**Problem to solve:** Would you write out the lines from the one containing "ns\_file (ran as a script)" to the end of the records below, exactly and in full, please?

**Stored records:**

=== Begin Enclosure ===

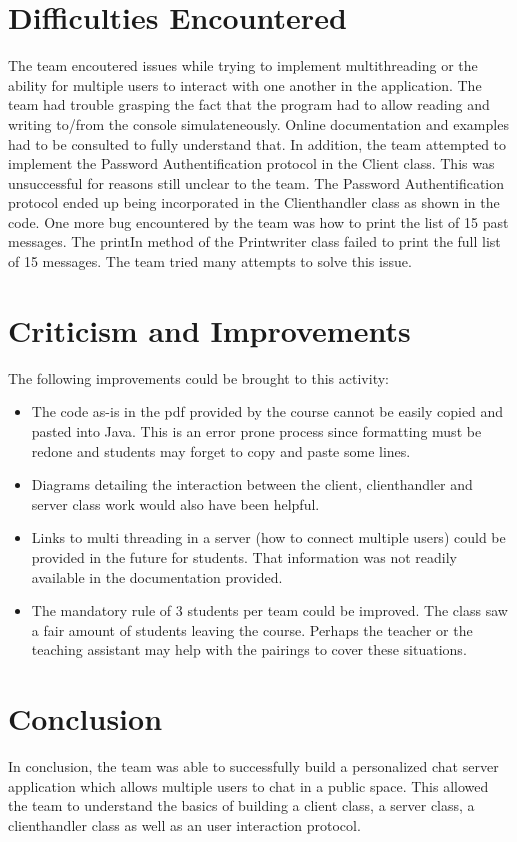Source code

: \documentclass[11pt,letterpaper]{article}
\begin{document}
\section{Difficulties Encountered}
The team encoutered issues while trying to implement multithreading or the ability for multiple users to interact with one another in the application. The team had trouble grasping the fact that the program had to allow reading and writing to/from the console simulateneously. Online documentation and examples had to be consulted to fully understand that. In addition, the team attempted to implement the Password Authentification protocol in the Client class. This was unsuccessful for reasons still unclear to the team.  The Password Authentification protocol ended up being incorporated in the Clienthandler class as shown in the code. One more bug encountered by the team was how to print the list of 15 past messages. The printIn method of the Printwriter class failed to print the full list of 15 messages. The team tried many attempts to solve this issue.

\section{Criticism and Improvements}
The following improvements could be brought to this activity:
\begin{itemize}
  \item The code as-is in the pdf provided by the course cannot be easily copied and pasted into Java. This is an error prone process since formatting must be redone and students may forget to copy and paste some lines.
  \item Diagrams detailing the interaction between the client, clienthandler and server class work would also have been helpful.
  \item Links to multi threading in a server (how to connect multiple users) could be provided in the future for students. That information was not readily available in the documentation provided.
   \item The mandatory rule of 3 students per team could be improved. The class saw a fair amount of students leaving the course. Perhaps the teacher or the teaching assistant may help with the pairings to cover these situations.
\end{itemize}

\section{Conclusion}
In conclusion, the team was able to successfully build a personalized chat server application which allows multiple users to chat in a public space. This allowed the team to understand the basics of building a client class, a server class, a clienthandler class as well as an user interaction protocol.
\end{document}
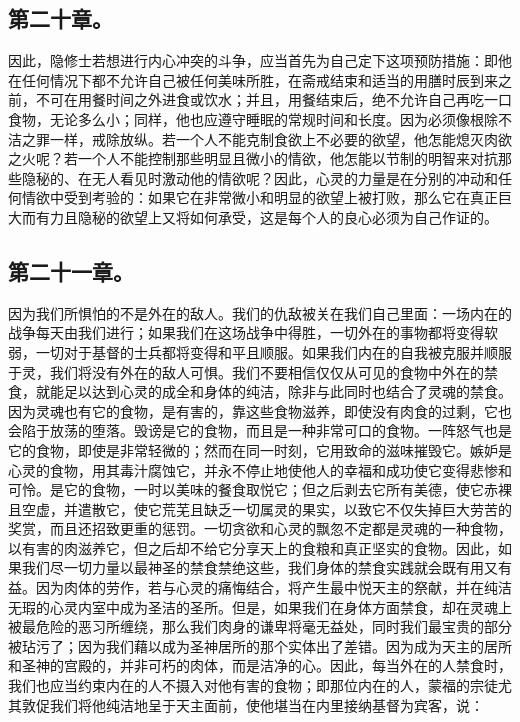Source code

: 
\subsection{第二十章。}

\par

因此，隐修士若想进行内心冲突的斗争，应当首先为自己定下这项预防措施：即他在任何情况下都不允许自己被任何美味所胜，在斋戒结束和适当的用膳时辰到来之前，不可在用餐时间之外进食或饮水；并且，用餐结束后，绝不允许自己再吃一口食物，无论多么小；同样，他也应遵守睡眠的常规时间和长度。因为必须像根除不洁之罪一样，戒除放纵。若一个人不能克制食欲上不必要的欲望，他怎能熄灭肉欲之火呢？若一个人不能控制那些明显且微小的情欲，他怎能以节制的明智来对抗那些隐秘的、在无人看见时激动他的情欲呢？因此，心灵的力量是在分别的冲动和任何情欲中受到考验的：如果它在非常微小和明显的欲望上被打败，那么它在真正巨大而有力且隐秘的欲望上又将如何承受，这是每个人的良心必须为自己作证的。\par


\subsection{第二十一章。}

\par

因为我们所惧怕的不是外在的敌人。我们的仇敌被关在我们自己里面：一场内在的战争每天由我们进行；如果我们在这场战争中得胜，一切外在的事物都将变得软弱，一切对于基督的士兵都将变得和平且顺服。如果我们内在的自我被克服并顺服于灵，我们将没有外在的敌人可惧。我们不要相信仅仅从可见的食物中外在的禁食，就能足以达到心灵的成全和身体的纯洁，除非与此同时也结合了灵魂的禁食。因为灵魂也有它的食物，是有害的，靠这些食物滋养，即使没有肉食的过剩，它也会陷于放荡的堕落。毁谤是它的食物，而且是一种非常可口的食物。一阵怒气也是它的食物，即使是非常轻微的；然而在同一时刻，它用致命的滋味摧毁它。嫉妒是心灵的食物，用其毒汁腐蚀它，并永不停止地使他人的幸福和成功使它变得悲惨和可怜。是它的食物，一时以美味的餐食取悦它；但之后剥去它所有美德，使它赤裸且空虚，并遣散它，使它荒芜且缺乏一切属灵的果实，以致它不仅失掉巨大劳苦的奖赏，而且还招致更重的惩罚。一切贪欲和心灵的飘忽不定都是灵魂的一种食物，以有害的肉滋养它，但之后却不给它分享天上的食粮和真正坚实的食物。因此，如果我们尽一切力量以最神圣的禁食禁绝这些，我们身体的禁食实践就会既有用又有益。因为肉体的劳作，若与心灵的痛悔结合，将产生最中悦天主的祭献，并在纯洁无瑕的心灵内室中成为圣洁的圣所。但是，如果我们在身体方面禁食，却在灵魂上被最危险的恶习所缠绕，那么我们肉身的谦卑将毫无益处，同时我们最宝贵的部分被玷污了；因为我们藉以成为圣神居所的那个实体出了差错。因为成为天主的居所和圣神的宫殿的，并非可朽的肉体，而是洁净的心。因此，每当外在的人禁食时，我们也应当约束内在的人不摄入对他有害的食物；即那位内在的人，蒙福的宗徒尤其敦促我们将他纯洁地呈于天主面前，使他堪当在内里接纳基督为宾客，说： \par

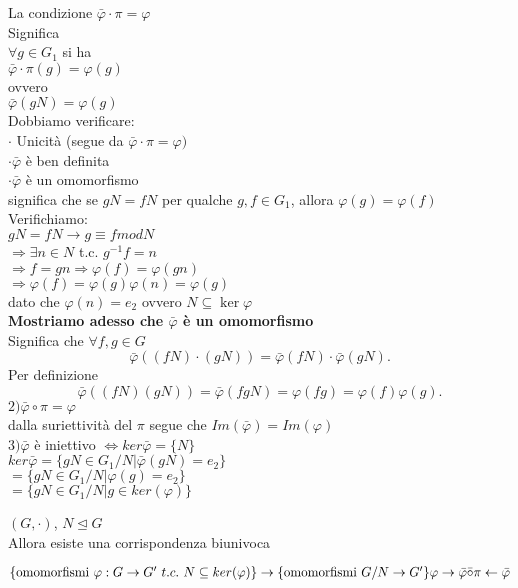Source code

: \documentclass[12px]{article}
\begin{document}
	  \begin{dimo}
	  	La condizione $\bar \varphi \cdot \pi = \varphi$\\
		Significa\\
		$\forall g\in G_1$ si ha \\
		$\bar \varphi\cdot \pi(g) = \varphi(g)$\\
		ovvero\\
		$ \bar \varphi(gN) = \varphi(g)$\\
		Dobbiamo verificare:\\
		$\cdot $ Unicità (segue da $\bar \varphi\cdot \pi = \varphi)$\\
		$\cdot \bar \varphi$  è ben definita\\
		$\cdot \bar \varphi$ è un omomorfismo\\
		significa che se $gN=fN$ per qualche $g,f\in G_1$, allora $ \varphi(g) = \varphi(f)$\\
		Verifichiamo:\\
		$gN = fN \rightarrow g\equiv f mod N$\\
		$ \Rightarrow \exists n\in N$ t.c. $g^{-1}f = n$\\
		 $ \Rightarrow f=gn \Rightarrow \varphi(f) = \varphi(gn)$ \\
		 $ \Rightarrow \varphi(f) = \varphi(g) \varphi(n) = \varphi(g)$ \\
		 dato che $ \varphi(n) = e_2$ ovvero $N\subseteq\ker \varphi$\\
		 \textbf{Mostriamo adesso che $\bar \varphi$ è un omomorfismo}\\
		 Significa che $\forall f,g\in G$\\
		  \[
		 \bar \varphi((fN)\cdot (gN)) = \bar \varphi(fN)\cdot \bar\varphi(gN)
		 .\] 
		 Per definizione\\
		 \[
		 \bar\varphi ((fN)(gN)) = \bar \varphi(fgN) = \varphi(fg) = \varphi(f) \varphi(g)
		 .\] 
		 $2) \bar \varphi\circ \pi = \varphi$\\
		 dalla suriettività del $\pi$ segue che  $Im(\bar  \varphi) = Im ( \varphi)$\\
		 $3) \bar \varphi$ è iniettivo $ \Leftrightarrow ker \bar \varphi = \lbrace N\rbrace$\\
		 $ker\bar \varphi = \lbrace gN\in G_1/N | \bar \varphi(gN) = e_2\rbrace$\\
		 $=\lbrace gN\in G_1/N | \varphi(g) = e_2\rbrace$\\
		 $=\lbrace gN\in G_1/N | g\in ker( \varphi)\rbrace$
	  \end{dimo}
	  \begin{coro}
	  	$(G,\cdot)$, $N\trianglelefteq G$\\
		Allora esiste una corrispondenza biunivoca\\
		\begin{center}
			$
			 \lbrace \text{omomorfismi } \varphi:G \rightarrow G' \ t.c. \ N\subseteq ker( \varphi)\rbrace \rightarrow \lbrace \text{omomorfismi }G/N \rightarrow G'\rbrace\\
			 \varphi \rightarrow \bar \varphi\\
			 \bar\circ \pi \leftarrow \bar \varphi
			 $
		\end{center}
	  \end{coro}
\end{document}
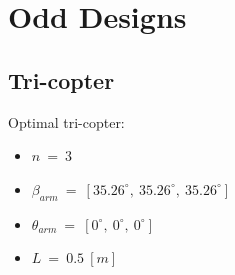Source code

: \begin{table}[!h]
\begin{center}
 \caption{Comparison between two designs' hover capabilities.}\vspace{1ex}
 \label{tab:tab_Octa_compare_hover}
\end{center}
\end{table}

\section{Odd Designs}
\label{sec:odd_designs}

\subsection{Tri-copter}
\label{sec:tri_copter}
Optimal tri-copter:
\begin{itemize}
  \item $n\ =\ 3$
  \item $\beta_{arm}\ =\ [35.26^{\circ},\  35.26^{\circ},\  35.26^{\circ}]$
  \item $\theta_{arm}\ =\ [0^{\circ},\  0^{\circ},\  0^{\circ}]$
  \item $L\ =\ 0.5\ [m]$
\end{itemize}

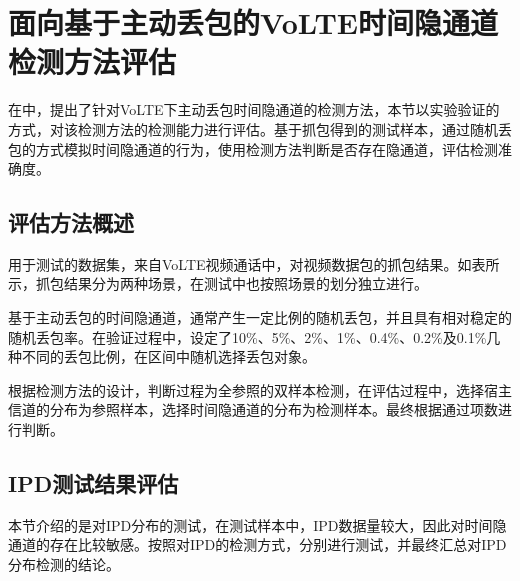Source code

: \section{面向基于主动丢包的VoLTE时间隐通道检测方法评估}
\label{chap:analyze:result}

在中，提出了针对VoLTE下主动丢包时间隐通道的检测方法，本节以实验验证的方式，对该检测方法的检测能力进行评估。基于抓包得到的测试样本，通过随机丢包的方式模拟时间隐通道的行为，使用检测方法判断是否存在隐通道，评估检测准确度。

\subsection{评估方法概述}
\label{chap:analyze:result:abstract}

用于测试的数据集，来自VoLTE视频通话中，对视频数据包的抓包结果。如表所示，抓包结果分为两种场景，在测试中也按照场景的划分独立进行。

基于主动丢包的时间隐通道，通常产生一定比例的随机丢包，并且具有相对稳定的随机丢包率。在验证过程中，设定了10\%、5\%、2\%、1\%、0.4\%、0.2\%及0.1\%几种不同的丢包比例，在区间中随机选择丢包对象。

根据检测方法的设计，判断过程为全参照的双样本检测，在评估过程中，选择宿主信道的分布为参照样本，选择时间隐通道的分布为检测样本。最终根据通过项数进行判断。

\subsection{IPD测试结果评估}
\label{chap:analyze:result:ipd}

本节介绍的是对IPD分布的测试，在测试样本中，IPD数据量较大，因此对时间隐通道的存在比较敏感。按照对IPD的检测方式，分别进行测试，并最终汇总对IPD分布检测的结论。

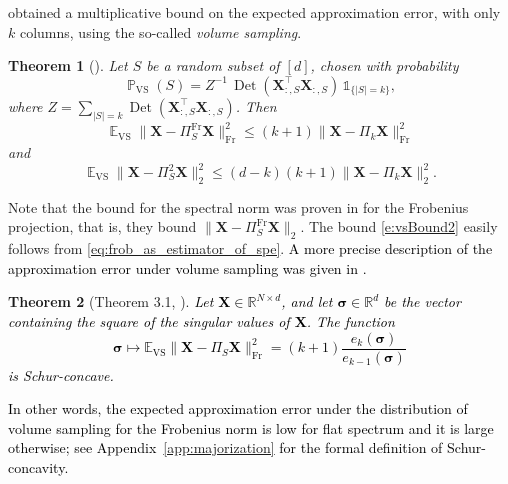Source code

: \documentclass[twoside,11pt]{book}
\newcommand{\rev}[1]{\textcolor{black}{#1}}
\newtheorem{theorem}{Theorem}
\numberwithin{theorem}{chapter}
\numberwithin{definition}{chapter}
\numberwithin{proposition}{chapter}
\numberwithin{corollary}{chapter}
\numberwithin{example}{chapter}
\numberwithin{lemma}{chapter}
\numberwithin{assumption}{chapter}
\numberwithin{equation}{chapter}
\numberwithin{figure}{chapter}
\DeclareMathOperator{\Det}{Det}
\DeclareMathOperator{\Fr}{\mathrm{Fr}}
\DeclareMathOperator{\VS}{\mathrm{VS}}
\DeclareMathOperator{\Tran}{\intercal}
\DeclareMathOperator{\EX}{\mathbb{E}}
\DeclareMathOperator{\Prb}{\mathbb{P}}
\begin{document}
 \citet*{DRVW06} obtained a multiplicative bound on the expected approximation error, with only $k$ columns, using the so-called \emph{volume sampling}.
\begin{theorem}[\citealp{DRVW06}]
  \label{thrm:volume_sampling_theorem}
Let $S$ be a random subset of $[d]$, chosen with probability
\begin{equation}
\Prb_{\VS}(S) = Z^{-1} \,\Det(\bm{X}_{:,S}^{\Tran}\bm{X}_{:,S}^{})\, \mathbb{1}_{\{|S| = k \}},
\label{e:vs}
\end{equation}
where $Z = \sum\limits_{|S| = k} \Det(\bm{X}_{:,S}^{\Tran}\bm{X}_{:,S}^{})$.
Then
\begin{equation}
\EX_{\VS} \| \bm{X} - \Pi_{S}^{\Fr}\bm{X} \|_{\Fr}^{2} \leq (k+1)\| \bm{X} - \Pi_{k}\bm{X} \|_{\Fr}^{2}
\label{e:vsBoundFr}
\end{equation}
and
\begin{equation}
\EX_{\VS} \| \bm{X} - \Pi_{S}^{2}\bm{X} \|_{2}^{2} \leq (d-k)(k+1)\| \bm{X} - \Pi_{k}\bm{X} \|_{2}^{2} .
\label{e:vsBound2}
\end{equation}
\end{theorem}
Note that the bound for the spectral norm was proven in \cite{DRVW06} for the Frobenius projection, that is, they bound $\| \bm{X} - \Pi_{S}^{\Fr}\bm{X} \|_{2}$. The bound \eqref{e:vsBound2} easily follows from \eqref{eq:frob_as_estimator_of_spe}. \rev{A more precise description of the approximation error under volume sampling was given in \cite{GuSi12}.}
\begin{theorem}[Theorem 3.1, \citealp{GuSi12}]\label{thm:schur_convex_volume_sampling}
\rev{Let $\bm{X} \in \mathbb{R}^{N \times d}$, and let $\bm{\sigma}\in \mathbb{R}^{d}$ be the vector containing the square of the singular values of $\bm{X}$. The function
\begin{equation}
\bm{\sigma} \mapsto \mathbb{E}_{\VS} \|\bm{X}- \Pi_{S} \bm{X}\|_{\Fr}^{2} = (k+1)\frac{e_{k}(\bm{\sigma})}{e_{k-1}(\bm{\sigma})}
\end{equation}
is Schur-concave.}
\end{theorem}
\rev{In other words, the expected approximation error under the distribution of volume sampling for the Frobenius norm is low for flat spectrum and it is large otherwise; see Appendix~\ref{app:majorization} for the formal definition of Schur-concavity.}
\end{document}
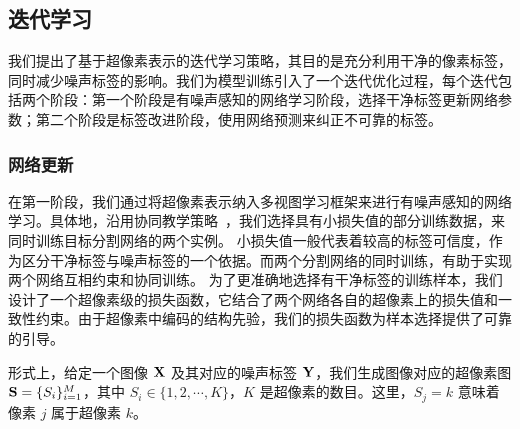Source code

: \subsection{迭代学习} \label{sec:p2_2}
我们提出了基于超像素表示的迭代学习策略，其目的是充分利用干净的像素标签，同时减少噪声标签的影响。我们为模型训练引入了一个迭代优化过程，每个迭代包括两个阶段：第一个阶段是有噪声感知的网络学习阶段，选择干净标签更新网络参数；第二个阶段是标签改进阶段，使用网络预测来纠正不可靠的标签。

\subsubsection{网络更新}

在第一阶段，我们通过将超像素表示纳入多视图学习框架来进行有噪声感知的网络学习。具体地，沿用协同教学策略~\citep{ren2018learning, jiang2018mentornet, Han2018CoteachingRT}，我们选择具有小损失值\citep{arpit2017closer}的部分训练数据，来同时训练目标分割网络的两个实例。
小损失值一般代表着较高的标签可信度，作为区分干净标签与噪声标签的一个依据。而两个分割网络的同时训练，有助于实现两个网络互相约束和协同训练。
为了更准确地选择有干净标签的训练样本，我们设计了一个超像素级的损失函数，它结合了两个网络各自的超像素上的损失值和一致性约束\citep{Wei2020CombatingNL}。由于超像素中编码的结构先验，我们的损失函数为样本选择提供了可靠的引导。

形式上，给定一个图像 $\mathbf{X}$ 及其对应的噪声标签 $\mathbf{Y}$，我们生成图像对应的超像素图 $\mathbf{S} =\{S_i\}_{i=1}^M$，其中 $S_i\in\{1,2,\cdots, K\}$，$K$ 是超像素的数目。这里，$S_j=k$ 意味着像素 $j$ 属于超像素 $k$。

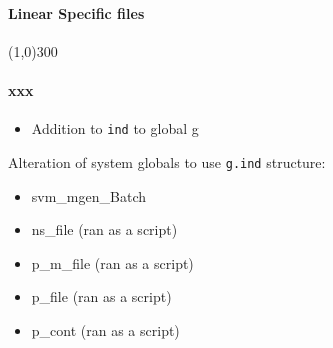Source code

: \documentclass[12pt]{article}
\begin{document}
\paragraph{Linear Specific files}\line(1,0){300}

\paragraph{xxx}
	\begin{itemize}
		\item Addition to \verb|ind| to global g
	\end{itemize}
			
			
Alteration of system globals to use \verb|g.ind| structure:

	\begin{itemize}
		\item svm\_mgen\_Batch
		\item ns\_file (ran as a script)
		\item p\_m\_file (ran as a script)
		\item p\_file (ran as a script)
		\item p\_cont (ran as a script)
	\end{itemize}
	
	
\end{document}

=== End Enclosure ===

**Output for this task:**
		\item ns\_file (ran as a script)
		\item p\_m\_file (ran as a script)
		\item p\_file (ran as a script)
		\item p\_cont (ran as a script)
	\end{itemize}
	
	
\end{document}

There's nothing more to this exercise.